Vulnerability 'Thunderclap' which enables direct reading and writing of PC system memory via Thunderbolt port

Security researchers have discovered new vulnerabilities that affect major operating systems such as Microsoft's Windows and Apple's macOS, Linux, FreeBSD. With this vulnerability it is possible to bypass the defense mechanism against Direct Memory Access (DMA) based attacks and read and write directly to the system memory of the PC.

Thunderclap: Exploring Vulnerabilities in Operating System IOMMU Protection via DMA from Untrustworthy Peripherals
(PDF) https://www.ndss-symposium.org/wp-content/uploads/2019/02/ndss2019_05A-1_Markettos_paper.pdf

New Flaws Re-Enable DMA Attacks On Wide Range of Modern Computers
https://thehackernews.com/2019/02/thunderbolt-peripheral-dma-attacks.html

Cambridge University and Rice University, SRI International joint cyber security team has a vulnerability "Thunderclap" that can bypass the memory management unit " IOMMU " used to block DMA-based attacks exists in major operating systems It was made clear.

On the Thunderbolt port, connected peripheral devices bypass the OS security policy and can directly read and write to system memory including personal information such as password · bank login information · private data. As a result, security researchers point out the risks targeted by DMA-based attacks.

In fact, using an open source hacking tool " Inception ", it is easy to populate malware on peripheral devices and afterwards attacks are nearly complete only by connecting the infected device to the Thunderbolt port of the target PC . As mentioned above, system memory can be operated with much higher privilege than via normal USB port if via Thunderbolt port, so arbitrary code can be executed from infected device, unlock PC or target You can also remotely control the PC.

In other words, when launching a DMA-based attack that makes use of Thunderclap, hackers can use external Thunderbolt 3 compliant USB-Cs for peripheral devices such as external network cards, mice, keyboards, printers, external storage, It is possible to infringe the target PC simply by connecting to the port.

In the paper, "It is written that even if we are building a defense mechanism against DMA attack using IOMMU, if we exploit the vulnerability in using IOMMU of OS, we can put the target system at risk through DMA" I will. In addition to this, initially IOMMU is invalid by default on most OSs, and the latest devices are equipped with USB-C ports, so many Thunderclap influences are increasing I can say

The following figure shows whether each version of the main OS corresponds to IOMMU or whether it is enabled by default. In the figure, IOMMU is enabled by default only for macOS 10.10 to 10.13.

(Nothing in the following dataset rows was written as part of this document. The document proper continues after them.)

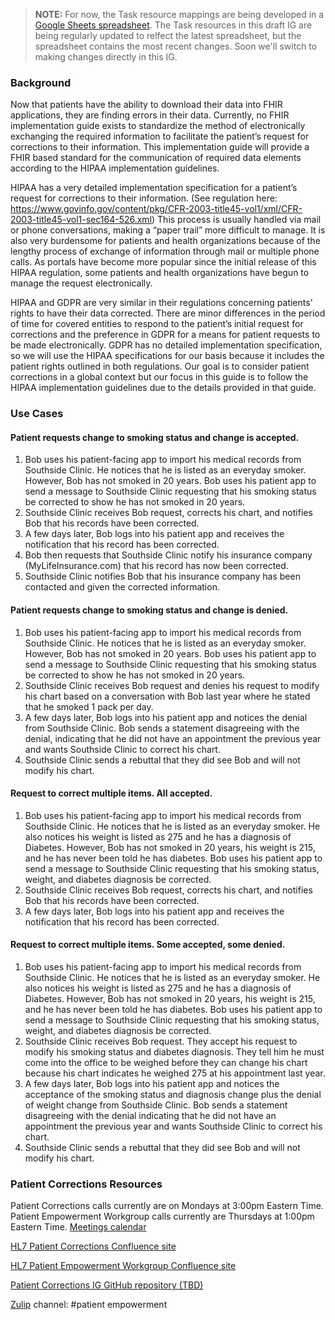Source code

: > **NOTE:** For now, the Task resource mappings are being developed in a [Google Sheets spreadsheet](https://docs.google.com/spreadsheets/d/1kPMzWTA8iXRzcra6SMehgIQDb6VxpNp6B_BQpCN3VRQ/edit?usp=sharing). The Task resources in this draft IG are being regularly updated to relfect the latest spreadsheet, but the spreadsheet contains the most recent changes. Soon we'll switch to making changes directly in this IG.

### Background

Now that patients have the ability to download their data into FHIR applications, they are finding errors in their data. Currently, no FHIR implementation guide exists to standardize the method of electronically exchanging the required information to facilitate the patient’s request for corrections to their information. This implementation guide will provide a FHIR based standard for the communication of required data elements according to the HIPAA implementation guidelines. 

HIPAA has a very detailed implementation specification for a patient’s request for corrections to their information. (See regulation here: https://www.govinfo.gov/content/pkg/CFR-2003-title45-vol1/xml/CFR-2003-title45-vol1-sec164-526.xml) This process is usually handled via mail or phone conversations, making a “paper trail” more difficult to manage. It is also very burdensome for patients and health organizations because of the lengthy process of exchange of information through mail or multiple phone calls. As portals have become more popular since the initial release of this HIPAA regulation, some patients and health organizations have begun to manage the request electronically. 

HIPAA and GDPR are very similar in their regulations concerning patients’ rights to have their data corrected. There are minor differences in the period of time for covered entities to respond to the patient’s initial request for corrections and the preference in GDPR for a means for patient requests to be made electronically. GDPR has no detailed implementation specification, so we will use the HIPAA specifications for our basis because it includes the patient rights outlined in both regulations. Our goal is to consider patient corrections in a global context but our focus in this guide is to follow the HIPAA implementation guidelines due to the details provided in that guide.

### Use Cases

#### Patient requests change to smoking status and change is accepted.

1. Bob uses his patient-facing app to import his medical records from Southside Clinic. He notices that he is listed as an everyday smoker. However, Bob has not smoked in 20 years. Bob uses his patient app to send a message to Southside Clinic requesting that his smoking status be corrected to show he has not smoked in 20 years. 
2. Southside Clinic receives Bob request, corrects his chart, and notifies Bob that his records have been corrected.
3. A few days later, Bob logs into his patient app and receives the notification that his record has been corrected. 
4. Bob then requests that Southside Clinic notify his insurance company (MyLifeInsurance.com) that his record has now been corrected. 
5. Southside Clinic notifies Bob that his insurance company has been contacted and given the corrected information. 

#### Patient requests change to smoking status and change is denied.

1. Bob uses his patient-facing app to import his medical records from Southside Clinic. He notices that he is listed as an everyday smoker. However, Bob has not smoked in 20 years. Bob uses his patient app to send a message to Southside Clinic requesting that his smoking status be corrected to show he has not smoked in 20 years. 
2. Southside Clinic receives Bob request and denies his request to modify his chart based on a conversation with Bob last year where he stated that he smoked 1 pack per day. 
3. A few days later, Bob logs into his patient app and notices the denial from Southside Clinic. Bob sends a statement disagreeing with the denial, indicating that he did not have an appointment the previous year and wants Southside Clinic to correct his chart. 
4. Southside Clinic sends a rebuttal that they did see Bob and will not modify his chart. 

#### Request to correct multiple items. All accepted.

1. Bob uses his patient-facing app to import his medical records from Southside Clinic. He notices that he is listed as an everyday smoker. He also notices his weight is listed as 275 and he has a diagnosis of Diabetes. However, Bob has not smoked in 20 years, his weight is 215, and he has never been told he has diabetes. Bob uses his patient app to send a message to Southside Clinic requesting that his smoking status, weight, and diabetes diagnosis be corrected.
2. Southside Clinic receives Bob request, corrects his chart, and notifies Bob that his records have been corrected.
3. A few days later, Bob logs into his patient app and receives the notification that his record has been corrected.
 
#### Request to correct multiple items. Some accepted, some denied.

1. Bob uses his patient-facing app to import his medical records from Southside Clinic. He notices that he is listed as an everyday smoker. He also notices his weight is listed as 275 and he has a diagnosis of Diabetes. However, Bob has not smoked in 20 years, his weight is 215, and he has never been told he has diabetes. Bob uses his patient app to send a message to Southside Clinic requesting that his smoking status, weight, and diabetes diagnosis be corrected.
2. Southside Clinic receives Bob request. They accept his request to modify his smoking status and diabetes diagnosis. They tell him he must come into the office to be weighed before they can change his chart because his chart indicates he weighed 275 at his appointment last year.  
3. A few days later, Bob logs into his patient app and notices the acceptance of the smoking status and diagnosis change plus the denial of weight change from Southside Clinic. Bob sends a statement disagreeing with the denial indicating that he did not have an appointment the previous year and wants Southside Clinic to correct his chart.
4. Southside Clinic sends a rebuttal that they did see Bob and will not modify his chart.

### Patient Corrections Resources

Patient Corrections calls currently are on Mondays at 3:00pm Eastern Time. Patient Empowerment Workgroup calls currently are Thursdays at 1:00pm Eastern Time. [Meetings calendar](https://confluence.hl7.org/calendar/spacecalendar.action?spaceKey=PE)

[HL7 Patient Corrections Confluence site](https://confluence.hl7.org/display/PE/Patient+Corrections)

[HL7 Patient Empowerment Workgroup Confluence site](https://confluence.hl7.org/display/PE/Patient+Empowerment+Home)

[Patient Corrections IG GitHub repository (TBD)](https://example.com)

[Zulip](https://chat.fhir.org/#narrow/stream/179262-patient-empowerment) channel: #patient empowerment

Security researchers said, "With the advent of something like Thunderbolt 3 compatible USB-C port that combines power input, video output, and peripheral DMA all on the same port, the possibility of vulnerability · Thunderclap spreading in the real world "It is pointed out that the danger of Thunderclap has been increased by the flow of trying to cover many functions with one port.

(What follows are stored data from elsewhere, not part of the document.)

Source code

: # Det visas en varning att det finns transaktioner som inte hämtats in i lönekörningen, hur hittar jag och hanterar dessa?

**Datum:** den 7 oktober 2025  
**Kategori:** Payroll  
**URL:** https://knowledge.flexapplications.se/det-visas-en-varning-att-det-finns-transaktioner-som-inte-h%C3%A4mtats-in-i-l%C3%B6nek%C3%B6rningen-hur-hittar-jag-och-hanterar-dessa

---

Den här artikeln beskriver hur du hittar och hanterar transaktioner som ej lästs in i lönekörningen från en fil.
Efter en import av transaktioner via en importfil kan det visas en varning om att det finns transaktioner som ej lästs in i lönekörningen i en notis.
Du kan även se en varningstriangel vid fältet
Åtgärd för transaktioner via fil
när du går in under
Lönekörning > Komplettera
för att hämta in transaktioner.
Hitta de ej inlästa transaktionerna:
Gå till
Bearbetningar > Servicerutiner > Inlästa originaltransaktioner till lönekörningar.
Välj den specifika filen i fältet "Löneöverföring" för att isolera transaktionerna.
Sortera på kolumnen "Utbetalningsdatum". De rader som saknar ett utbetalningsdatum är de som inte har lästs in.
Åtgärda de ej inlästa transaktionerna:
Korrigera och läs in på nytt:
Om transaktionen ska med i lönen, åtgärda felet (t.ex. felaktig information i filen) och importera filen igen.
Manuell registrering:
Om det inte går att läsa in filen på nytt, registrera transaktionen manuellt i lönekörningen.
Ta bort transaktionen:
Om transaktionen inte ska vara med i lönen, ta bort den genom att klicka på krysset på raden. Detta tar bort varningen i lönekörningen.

In addition, especially Apple computers manufactured after 2011 are all vulnerable except for the 12-inch MacBook. In addition, researchers point out that PCs equipped with Windows or Linux manufactured after 2016 will also be heavily influenced.

Researchers have already reported about Thunderclap to OS vendors and PC makers, and many manufacturers already deal with Thunderclap. Specifically, Apple has resolved the vulnerability of certain network cards used to realize root shell at macOS 10.12.4 and later, Intel distributes patches for version 5.0 of the Linux kernel It is.

Not all software patches can completely block DMA attacks, but it is clear that it is useful to reduce attack targets, so The Hacker News recommends "install security updates" I am doing. Security researchers also cite "to invalidate Thunderbolt ports on PC" as the best protection against Thunderclap.

Security researchers have also developed hardware for concept verification for hacking the target system using Thunderclap, but it is not disclosed at the time of article creation.